* _Task objective_
Among the lines of the records below, copy those that hold the word "correctly".

* _Data for review_
- - - - - - -
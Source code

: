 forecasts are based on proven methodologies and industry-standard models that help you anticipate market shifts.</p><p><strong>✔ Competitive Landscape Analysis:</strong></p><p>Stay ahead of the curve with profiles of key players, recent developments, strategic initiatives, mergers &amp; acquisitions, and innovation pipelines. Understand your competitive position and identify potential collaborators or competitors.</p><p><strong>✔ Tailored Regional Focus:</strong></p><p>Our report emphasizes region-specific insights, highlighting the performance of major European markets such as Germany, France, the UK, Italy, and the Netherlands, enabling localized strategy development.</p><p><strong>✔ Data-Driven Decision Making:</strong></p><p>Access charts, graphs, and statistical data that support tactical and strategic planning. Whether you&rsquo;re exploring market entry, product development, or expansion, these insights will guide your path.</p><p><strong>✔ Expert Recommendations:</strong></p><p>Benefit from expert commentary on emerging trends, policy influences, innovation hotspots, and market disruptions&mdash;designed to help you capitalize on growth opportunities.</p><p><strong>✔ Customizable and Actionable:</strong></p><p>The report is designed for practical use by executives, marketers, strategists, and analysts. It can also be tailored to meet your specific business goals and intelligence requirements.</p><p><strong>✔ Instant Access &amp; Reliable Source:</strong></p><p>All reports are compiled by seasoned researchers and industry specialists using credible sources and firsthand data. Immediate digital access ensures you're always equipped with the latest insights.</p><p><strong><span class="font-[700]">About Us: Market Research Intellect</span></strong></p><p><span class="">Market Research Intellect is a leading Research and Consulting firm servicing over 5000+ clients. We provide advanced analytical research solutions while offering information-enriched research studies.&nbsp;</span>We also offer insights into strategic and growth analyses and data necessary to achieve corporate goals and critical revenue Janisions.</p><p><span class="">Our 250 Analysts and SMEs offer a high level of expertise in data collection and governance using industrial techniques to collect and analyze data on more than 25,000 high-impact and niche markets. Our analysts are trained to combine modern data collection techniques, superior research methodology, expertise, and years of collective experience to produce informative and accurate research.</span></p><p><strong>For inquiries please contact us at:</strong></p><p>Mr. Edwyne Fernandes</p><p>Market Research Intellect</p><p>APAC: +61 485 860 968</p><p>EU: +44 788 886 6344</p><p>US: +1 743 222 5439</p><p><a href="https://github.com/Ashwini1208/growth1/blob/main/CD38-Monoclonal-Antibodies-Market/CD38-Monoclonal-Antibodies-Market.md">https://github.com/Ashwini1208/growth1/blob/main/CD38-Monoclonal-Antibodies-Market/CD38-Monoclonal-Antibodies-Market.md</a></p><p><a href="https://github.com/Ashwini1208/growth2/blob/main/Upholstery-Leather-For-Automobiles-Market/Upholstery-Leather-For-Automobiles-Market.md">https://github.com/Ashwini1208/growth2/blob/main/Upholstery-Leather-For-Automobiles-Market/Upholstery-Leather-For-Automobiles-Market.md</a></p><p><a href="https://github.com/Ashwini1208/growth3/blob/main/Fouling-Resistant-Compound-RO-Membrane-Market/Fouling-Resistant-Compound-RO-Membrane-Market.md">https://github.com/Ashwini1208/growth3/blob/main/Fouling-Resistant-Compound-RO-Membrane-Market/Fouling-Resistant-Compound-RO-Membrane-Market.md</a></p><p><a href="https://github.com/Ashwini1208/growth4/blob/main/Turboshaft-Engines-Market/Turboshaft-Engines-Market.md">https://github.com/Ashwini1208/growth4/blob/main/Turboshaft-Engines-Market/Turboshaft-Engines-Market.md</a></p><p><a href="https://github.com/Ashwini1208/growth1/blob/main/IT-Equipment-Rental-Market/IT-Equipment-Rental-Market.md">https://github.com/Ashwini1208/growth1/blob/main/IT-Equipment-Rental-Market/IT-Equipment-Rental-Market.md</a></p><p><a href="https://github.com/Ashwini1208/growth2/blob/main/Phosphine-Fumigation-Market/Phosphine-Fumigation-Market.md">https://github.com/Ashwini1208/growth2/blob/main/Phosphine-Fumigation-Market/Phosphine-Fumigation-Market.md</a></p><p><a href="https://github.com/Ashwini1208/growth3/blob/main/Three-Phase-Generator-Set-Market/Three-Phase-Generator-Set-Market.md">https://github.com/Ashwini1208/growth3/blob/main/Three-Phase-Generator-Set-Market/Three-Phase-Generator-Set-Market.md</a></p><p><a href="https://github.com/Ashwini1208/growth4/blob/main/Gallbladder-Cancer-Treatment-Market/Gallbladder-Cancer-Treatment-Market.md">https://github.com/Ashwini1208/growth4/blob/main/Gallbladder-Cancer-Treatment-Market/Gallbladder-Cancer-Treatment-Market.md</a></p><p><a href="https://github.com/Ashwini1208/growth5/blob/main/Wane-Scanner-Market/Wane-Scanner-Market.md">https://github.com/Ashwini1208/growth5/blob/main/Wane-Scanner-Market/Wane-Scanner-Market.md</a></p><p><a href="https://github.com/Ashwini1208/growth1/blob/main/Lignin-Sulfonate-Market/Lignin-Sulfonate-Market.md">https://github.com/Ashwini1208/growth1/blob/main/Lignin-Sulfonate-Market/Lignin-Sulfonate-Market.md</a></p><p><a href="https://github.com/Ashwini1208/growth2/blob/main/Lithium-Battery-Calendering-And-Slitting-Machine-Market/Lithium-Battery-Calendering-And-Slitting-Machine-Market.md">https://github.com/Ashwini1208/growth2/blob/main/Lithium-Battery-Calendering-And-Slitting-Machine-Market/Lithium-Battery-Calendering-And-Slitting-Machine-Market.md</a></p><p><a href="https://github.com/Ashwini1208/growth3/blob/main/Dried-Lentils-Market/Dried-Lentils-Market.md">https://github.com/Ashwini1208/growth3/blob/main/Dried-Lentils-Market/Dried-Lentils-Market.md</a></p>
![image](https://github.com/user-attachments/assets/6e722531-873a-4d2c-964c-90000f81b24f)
- - - - - - -
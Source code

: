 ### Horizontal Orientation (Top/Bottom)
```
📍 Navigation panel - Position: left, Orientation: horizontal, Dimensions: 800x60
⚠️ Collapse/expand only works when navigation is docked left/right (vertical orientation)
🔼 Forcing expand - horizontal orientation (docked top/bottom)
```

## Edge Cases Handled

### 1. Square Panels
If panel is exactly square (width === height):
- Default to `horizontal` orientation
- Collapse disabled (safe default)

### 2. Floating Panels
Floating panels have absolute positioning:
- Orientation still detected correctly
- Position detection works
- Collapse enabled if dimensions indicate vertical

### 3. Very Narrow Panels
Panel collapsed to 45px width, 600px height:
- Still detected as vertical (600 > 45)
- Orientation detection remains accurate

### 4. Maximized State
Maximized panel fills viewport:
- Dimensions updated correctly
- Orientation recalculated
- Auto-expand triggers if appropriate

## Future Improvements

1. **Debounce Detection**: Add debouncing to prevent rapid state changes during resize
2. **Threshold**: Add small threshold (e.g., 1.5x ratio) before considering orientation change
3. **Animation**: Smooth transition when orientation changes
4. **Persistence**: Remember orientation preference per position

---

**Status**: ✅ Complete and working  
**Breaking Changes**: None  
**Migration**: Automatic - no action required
- - - - - - -
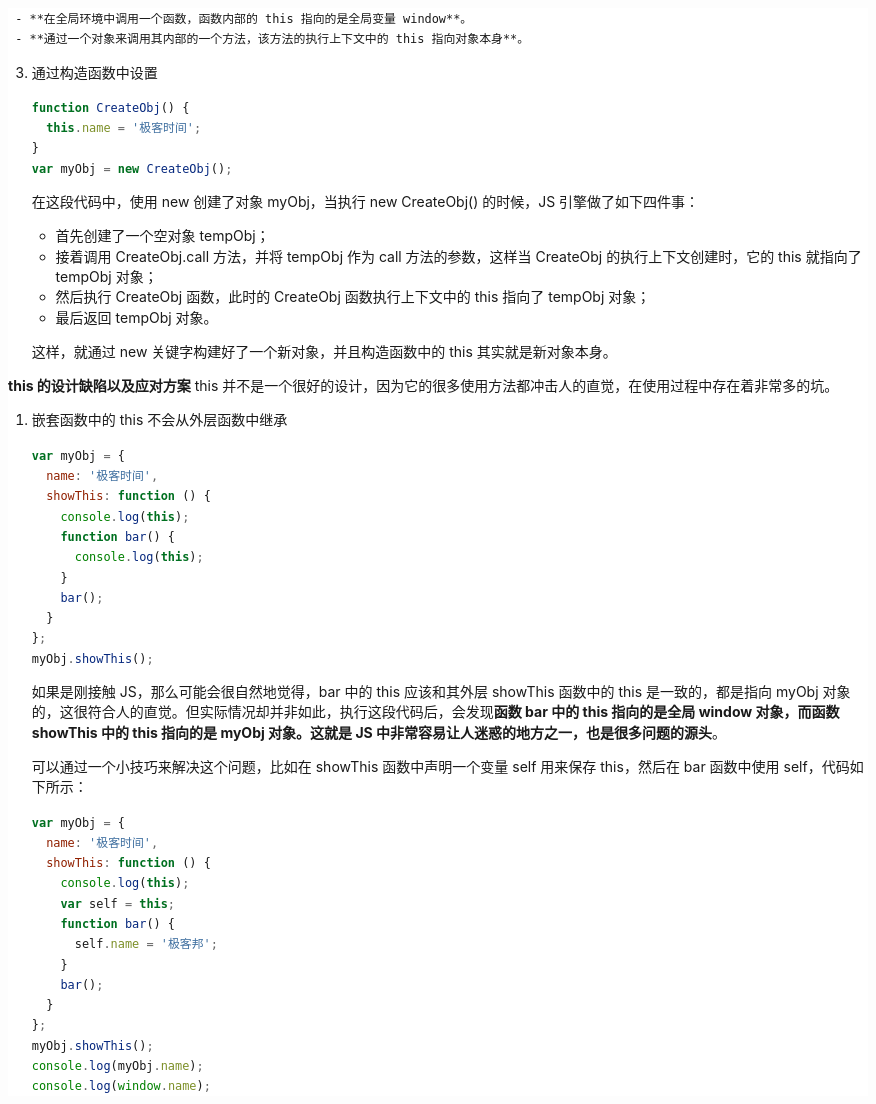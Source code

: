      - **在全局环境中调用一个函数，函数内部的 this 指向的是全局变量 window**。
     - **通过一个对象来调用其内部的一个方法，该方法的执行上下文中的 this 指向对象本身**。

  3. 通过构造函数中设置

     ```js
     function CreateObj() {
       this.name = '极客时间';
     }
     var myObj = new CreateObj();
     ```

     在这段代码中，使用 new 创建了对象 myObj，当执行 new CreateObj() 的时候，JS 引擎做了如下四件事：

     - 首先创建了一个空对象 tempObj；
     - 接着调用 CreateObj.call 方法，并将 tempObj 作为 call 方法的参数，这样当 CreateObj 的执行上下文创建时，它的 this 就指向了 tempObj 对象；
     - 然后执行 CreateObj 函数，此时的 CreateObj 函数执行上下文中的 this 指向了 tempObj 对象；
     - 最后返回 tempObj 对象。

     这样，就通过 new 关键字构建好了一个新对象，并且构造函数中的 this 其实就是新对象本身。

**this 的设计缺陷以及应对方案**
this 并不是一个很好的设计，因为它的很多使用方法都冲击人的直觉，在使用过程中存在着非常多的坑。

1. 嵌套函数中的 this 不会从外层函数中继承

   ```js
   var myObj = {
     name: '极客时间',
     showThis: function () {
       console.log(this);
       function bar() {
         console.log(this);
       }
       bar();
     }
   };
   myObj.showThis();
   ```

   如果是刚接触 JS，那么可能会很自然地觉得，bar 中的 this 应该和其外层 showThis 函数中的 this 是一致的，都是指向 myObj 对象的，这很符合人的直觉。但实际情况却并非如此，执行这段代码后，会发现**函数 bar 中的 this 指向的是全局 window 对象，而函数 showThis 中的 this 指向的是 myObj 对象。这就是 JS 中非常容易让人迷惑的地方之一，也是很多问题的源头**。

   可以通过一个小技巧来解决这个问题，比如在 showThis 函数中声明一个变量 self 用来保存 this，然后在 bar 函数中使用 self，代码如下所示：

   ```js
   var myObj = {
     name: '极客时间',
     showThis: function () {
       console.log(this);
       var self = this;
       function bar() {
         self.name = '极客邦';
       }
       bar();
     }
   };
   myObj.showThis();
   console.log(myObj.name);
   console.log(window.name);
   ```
- - - - - - -
* _Response to this exercise_
- Orientation still detected correctly
- Dimensions updated correctly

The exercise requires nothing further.